Part of me used to think the clearer I was, the more my path would manifest in front of me. Stoned thinking usually leads to some not-so-down-to-earth conclusions. Usually, I’d see the signals that something I’ve been hoping on for years was in fact coming to me. But that’s not happening this time. In fact, the exact opposite is occurring. I feel like my time has been wasted, I feel like it’s too late, and I feel like there’s no point in wishing on a sense that’s just not there. It may be time to hang it all up for real. I’m not about to force something into place that’s not meant to be, as it’s not in my best interest to break the sound barrier by screaming too loud into the receiver.

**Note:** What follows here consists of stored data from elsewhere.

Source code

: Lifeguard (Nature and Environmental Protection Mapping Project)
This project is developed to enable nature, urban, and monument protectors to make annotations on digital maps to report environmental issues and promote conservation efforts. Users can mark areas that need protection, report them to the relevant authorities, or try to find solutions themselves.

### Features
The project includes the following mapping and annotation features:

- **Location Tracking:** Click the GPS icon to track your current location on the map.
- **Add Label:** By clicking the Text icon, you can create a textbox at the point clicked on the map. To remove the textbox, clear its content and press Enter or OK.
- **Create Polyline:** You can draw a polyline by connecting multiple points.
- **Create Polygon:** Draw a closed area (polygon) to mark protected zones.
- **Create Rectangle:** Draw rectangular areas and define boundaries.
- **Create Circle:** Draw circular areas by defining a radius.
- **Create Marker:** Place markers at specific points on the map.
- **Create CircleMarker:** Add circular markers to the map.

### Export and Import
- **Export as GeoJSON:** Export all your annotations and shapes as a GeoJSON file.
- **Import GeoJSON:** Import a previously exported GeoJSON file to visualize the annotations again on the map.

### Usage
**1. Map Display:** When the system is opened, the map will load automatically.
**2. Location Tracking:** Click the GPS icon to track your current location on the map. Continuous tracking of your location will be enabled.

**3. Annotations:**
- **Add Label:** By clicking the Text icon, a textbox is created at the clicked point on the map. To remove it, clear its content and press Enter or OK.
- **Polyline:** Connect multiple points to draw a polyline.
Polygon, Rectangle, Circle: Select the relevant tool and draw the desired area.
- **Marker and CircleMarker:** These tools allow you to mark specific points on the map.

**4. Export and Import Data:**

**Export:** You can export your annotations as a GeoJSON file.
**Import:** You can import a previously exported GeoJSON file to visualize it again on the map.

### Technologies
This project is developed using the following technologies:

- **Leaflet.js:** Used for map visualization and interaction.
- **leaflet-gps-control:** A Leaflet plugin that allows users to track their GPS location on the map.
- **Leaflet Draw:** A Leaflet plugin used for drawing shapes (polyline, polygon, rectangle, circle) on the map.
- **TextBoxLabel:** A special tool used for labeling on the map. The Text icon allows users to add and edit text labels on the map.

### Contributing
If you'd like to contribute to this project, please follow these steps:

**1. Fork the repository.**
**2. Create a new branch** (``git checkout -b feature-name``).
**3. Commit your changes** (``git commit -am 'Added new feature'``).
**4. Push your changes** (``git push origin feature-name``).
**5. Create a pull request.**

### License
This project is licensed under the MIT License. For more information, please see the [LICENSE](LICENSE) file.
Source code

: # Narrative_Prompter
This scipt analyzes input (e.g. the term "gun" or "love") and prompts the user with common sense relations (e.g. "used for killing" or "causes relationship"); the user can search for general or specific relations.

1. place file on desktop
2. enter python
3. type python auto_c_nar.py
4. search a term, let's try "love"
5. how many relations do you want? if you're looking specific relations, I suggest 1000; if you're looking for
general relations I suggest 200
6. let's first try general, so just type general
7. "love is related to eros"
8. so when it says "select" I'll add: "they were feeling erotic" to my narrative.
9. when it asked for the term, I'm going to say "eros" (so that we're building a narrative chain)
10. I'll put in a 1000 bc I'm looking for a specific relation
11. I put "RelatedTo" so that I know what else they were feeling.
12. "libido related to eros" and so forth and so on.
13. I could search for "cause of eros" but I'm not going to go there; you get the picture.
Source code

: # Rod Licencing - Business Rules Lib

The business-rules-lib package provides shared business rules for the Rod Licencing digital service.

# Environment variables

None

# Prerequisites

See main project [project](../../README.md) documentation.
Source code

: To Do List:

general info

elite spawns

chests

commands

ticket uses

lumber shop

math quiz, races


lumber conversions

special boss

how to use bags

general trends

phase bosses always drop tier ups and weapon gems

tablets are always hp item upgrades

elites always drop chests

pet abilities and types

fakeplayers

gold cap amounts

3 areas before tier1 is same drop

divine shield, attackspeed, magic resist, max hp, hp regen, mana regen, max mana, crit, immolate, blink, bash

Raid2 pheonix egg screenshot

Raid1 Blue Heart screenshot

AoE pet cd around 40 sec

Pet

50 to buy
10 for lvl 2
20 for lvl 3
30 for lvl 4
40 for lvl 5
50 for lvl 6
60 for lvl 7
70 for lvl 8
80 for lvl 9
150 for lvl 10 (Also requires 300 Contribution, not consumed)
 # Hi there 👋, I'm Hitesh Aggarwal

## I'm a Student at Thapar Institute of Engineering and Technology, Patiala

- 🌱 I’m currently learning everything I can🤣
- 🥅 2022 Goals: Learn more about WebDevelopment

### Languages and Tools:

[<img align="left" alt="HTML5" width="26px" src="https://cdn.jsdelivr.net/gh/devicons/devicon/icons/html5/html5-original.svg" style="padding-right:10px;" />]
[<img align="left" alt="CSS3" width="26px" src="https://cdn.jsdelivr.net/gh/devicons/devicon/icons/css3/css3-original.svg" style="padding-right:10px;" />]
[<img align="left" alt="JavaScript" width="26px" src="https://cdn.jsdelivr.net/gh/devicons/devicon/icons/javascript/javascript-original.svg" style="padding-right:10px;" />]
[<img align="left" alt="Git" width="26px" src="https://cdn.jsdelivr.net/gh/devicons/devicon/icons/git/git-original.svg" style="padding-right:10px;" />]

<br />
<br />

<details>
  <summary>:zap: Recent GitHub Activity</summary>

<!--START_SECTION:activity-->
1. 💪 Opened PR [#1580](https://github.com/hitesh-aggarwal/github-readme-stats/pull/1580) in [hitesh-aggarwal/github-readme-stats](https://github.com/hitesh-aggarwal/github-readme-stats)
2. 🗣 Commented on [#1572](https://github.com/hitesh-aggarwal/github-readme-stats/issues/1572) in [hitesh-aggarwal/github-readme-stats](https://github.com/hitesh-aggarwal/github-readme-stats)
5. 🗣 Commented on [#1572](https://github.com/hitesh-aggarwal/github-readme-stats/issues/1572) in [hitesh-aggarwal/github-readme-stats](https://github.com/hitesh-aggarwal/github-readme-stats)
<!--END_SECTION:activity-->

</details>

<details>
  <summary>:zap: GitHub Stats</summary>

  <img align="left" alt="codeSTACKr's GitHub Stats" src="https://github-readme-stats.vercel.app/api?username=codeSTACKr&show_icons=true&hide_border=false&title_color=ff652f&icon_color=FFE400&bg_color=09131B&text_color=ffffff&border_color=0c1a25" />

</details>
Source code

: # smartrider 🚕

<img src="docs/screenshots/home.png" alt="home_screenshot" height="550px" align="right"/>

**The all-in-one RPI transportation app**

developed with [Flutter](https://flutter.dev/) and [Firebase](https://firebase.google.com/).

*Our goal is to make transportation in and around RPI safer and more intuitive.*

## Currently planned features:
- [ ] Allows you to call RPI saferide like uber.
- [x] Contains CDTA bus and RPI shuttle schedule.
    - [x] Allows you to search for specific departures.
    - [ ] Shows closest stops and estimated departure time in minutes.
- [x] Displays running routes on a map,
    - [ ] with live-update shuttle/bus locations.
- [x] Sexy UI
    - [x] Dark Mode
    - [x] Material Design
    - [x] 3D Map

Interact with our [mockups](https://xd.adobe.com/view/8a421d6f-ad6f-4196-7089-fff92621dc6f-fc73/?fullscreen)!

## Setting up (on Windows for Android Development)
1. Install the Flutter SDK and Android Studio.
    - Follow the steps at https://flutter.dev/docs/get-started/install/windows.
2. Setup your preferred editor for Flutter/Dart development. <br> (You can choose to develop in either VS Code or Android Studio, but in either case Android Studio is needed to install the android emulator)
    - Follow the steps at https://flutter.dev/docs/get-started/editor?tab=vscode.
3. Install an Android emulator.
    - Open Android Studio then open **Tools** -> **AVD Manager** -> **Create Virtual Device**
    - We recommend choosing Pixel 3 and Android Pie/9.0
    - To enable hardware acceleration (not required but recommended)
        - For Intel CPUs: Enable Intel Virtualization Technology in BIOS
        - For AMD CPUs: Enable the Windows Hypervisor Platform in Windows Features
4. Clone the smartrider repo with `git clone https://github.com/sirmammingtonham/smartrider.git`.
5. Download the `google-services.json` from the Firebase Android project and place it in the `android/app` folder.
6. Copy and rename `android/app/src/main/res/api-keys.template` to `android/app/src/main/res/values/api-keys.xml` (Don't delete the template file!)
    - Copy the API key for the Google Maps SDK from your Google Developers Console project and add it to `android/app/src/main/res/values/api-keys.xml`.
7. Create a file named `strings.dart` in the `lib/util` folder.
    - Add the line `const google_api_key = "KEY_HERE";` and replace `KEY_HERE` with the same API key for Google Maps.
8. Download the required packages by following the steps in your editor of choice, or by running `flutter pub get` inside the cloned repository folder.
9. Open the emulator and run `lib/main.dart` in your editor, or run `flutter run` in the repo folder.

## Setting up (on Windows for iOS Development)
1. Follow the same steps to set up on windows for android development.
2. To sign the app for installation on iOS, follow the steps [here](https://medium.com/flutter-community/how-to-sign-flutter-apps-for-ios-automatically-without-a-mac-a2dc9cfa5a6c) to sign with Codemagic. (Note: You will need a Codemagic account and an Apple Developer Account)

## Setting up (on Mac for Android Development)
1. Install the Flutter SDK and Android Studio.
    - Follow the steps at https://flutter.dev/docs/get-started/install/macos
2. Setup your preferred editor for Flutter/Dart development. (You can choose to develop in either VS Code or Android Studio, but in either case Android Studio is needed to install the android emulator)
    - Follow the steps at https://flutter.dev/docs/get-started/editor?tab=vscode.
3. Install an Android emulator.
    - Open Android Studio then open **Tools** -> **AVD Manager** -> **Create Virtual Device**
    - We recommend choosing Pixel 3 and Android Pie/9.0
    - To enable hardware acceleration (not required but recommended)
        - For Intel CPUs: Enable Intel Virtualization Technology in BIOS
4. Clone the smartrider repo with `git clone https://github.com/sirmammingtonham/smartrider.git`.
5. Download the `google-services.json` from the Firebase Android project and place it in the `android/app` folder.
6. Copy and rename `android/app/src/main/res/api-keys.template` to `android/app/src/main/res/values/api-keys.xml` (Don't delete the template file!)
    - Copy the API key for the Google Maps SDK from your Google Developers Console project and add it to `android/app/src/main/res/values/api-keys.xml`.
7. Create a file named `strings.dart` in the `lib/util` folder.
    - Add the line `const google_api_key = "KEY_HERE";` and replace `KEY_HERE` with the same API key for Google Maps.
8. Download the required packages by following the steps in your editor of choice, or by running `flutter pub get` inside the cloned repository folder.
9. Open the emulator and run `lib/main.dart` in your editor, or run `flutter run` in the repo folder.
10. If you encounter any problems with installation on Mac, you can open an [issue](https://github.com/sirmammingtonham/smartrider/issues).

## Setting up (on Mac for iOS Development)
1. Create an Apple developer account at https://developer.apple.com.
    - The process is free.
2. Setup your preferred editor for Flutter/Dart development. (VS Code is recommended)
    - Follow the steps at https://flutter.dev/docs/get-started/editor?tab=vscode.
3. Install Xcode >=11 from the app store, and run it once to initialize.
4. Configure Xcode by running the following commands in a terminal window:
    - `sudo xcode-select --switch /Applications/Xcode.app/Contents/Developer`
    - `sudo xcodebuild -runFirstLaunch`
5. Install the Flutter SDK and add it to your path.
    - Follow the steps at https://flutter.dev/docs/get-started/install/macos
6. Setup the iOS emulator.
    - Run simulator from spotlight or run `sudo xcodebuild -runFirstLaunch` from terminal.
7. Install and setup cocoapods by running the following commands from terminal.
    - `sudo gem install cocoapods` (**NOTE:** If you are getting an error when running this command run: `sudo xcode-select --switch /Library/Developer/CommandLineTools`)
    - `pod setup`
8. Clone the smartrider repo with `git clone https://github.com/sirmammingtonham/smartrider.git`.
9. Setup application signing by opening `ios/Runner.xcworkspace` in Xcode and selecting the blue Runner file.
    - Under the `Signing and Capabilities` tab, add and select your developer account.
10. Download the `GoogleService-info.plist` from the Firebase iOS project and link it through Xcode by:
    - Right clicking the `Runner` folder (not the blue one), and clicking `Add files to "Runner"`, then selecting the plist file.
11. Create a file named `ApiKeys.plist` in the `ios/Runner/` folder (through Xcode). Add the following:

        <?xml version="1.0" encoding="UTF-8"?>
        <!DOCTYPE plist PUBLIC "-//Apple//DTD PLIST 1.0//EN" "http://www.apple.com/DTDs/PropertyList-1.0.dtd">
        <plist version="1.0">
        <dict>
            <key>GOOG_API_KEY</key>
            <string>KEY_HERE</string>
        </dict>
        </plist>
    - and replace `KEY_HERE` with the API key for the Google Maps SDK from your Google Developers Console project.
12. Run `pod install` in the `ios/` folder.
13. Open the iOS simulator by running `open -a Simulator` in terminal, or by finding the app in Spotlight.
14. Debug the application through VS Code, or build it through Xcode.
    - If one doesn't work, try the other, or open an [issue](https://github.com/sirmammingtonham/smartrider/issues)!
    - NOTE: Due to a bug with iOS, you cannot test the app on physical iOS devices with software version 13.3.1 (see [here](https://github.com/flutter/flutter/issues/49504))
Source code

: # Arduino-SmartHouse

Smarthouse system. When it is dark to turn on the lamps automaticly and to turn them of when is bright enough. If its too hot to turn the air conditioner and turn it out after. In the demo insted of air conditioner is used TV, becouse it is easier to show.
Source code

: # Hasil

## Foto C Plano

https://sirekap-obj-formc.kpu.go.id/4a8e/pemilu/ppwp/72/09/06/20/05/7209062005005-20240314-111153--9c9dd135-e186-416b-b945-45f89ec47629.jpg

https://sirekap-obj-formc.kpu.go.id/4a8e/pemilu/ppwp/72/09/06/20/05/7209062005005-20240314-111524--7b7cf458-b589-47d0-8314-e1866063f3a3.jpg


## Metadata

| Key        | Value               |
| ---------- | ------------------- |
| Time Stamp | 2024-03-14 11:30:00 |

I’ve been in the silence for over forty-eight hours. It’s much easier to be without social media than I thought it would be. But I really feel the rain cloud looming overhead this time around. I’m trying to find an excuse as to why I feel like this, like I’m facing some anxiety as my thirty-sixth year approaches. But it really feels like something different this time. Like I really could end up alone forever. No matter what happens, no matter who crosses my path, no one will ever find the connection to me ever again. Lose my number, because I’m already lost. Maybe I’m just meant to be a solo entity. Maybe no one is meant to relate to me in the traditional sense. Maybe this life just has more on the line for me than what I previously thought.
I’m struggling. I know everyone is, but I really don’t feel like I’m able to properly portray just how hard it feels right now. It’s like I have to worry about everyone else before I can be the first on call. I don’t know how to get over this, either. I don’t know what it’s going to take. Perhaps it’s still too early to tell. But as long as I keep dialing into the right phonelines, I can stop worrying about who’s not showing up on mine. It’s taking all that’s in me to not roll a blunt right now. Or sip some whisky. Do something that will combat this never-ending boredom. This recycled anxiety with nowhere to go but in and out of my inner call box.
I’ll get over it. I’m hearing that dial tone. Someone has to hang it up eventually, and it may as well be me.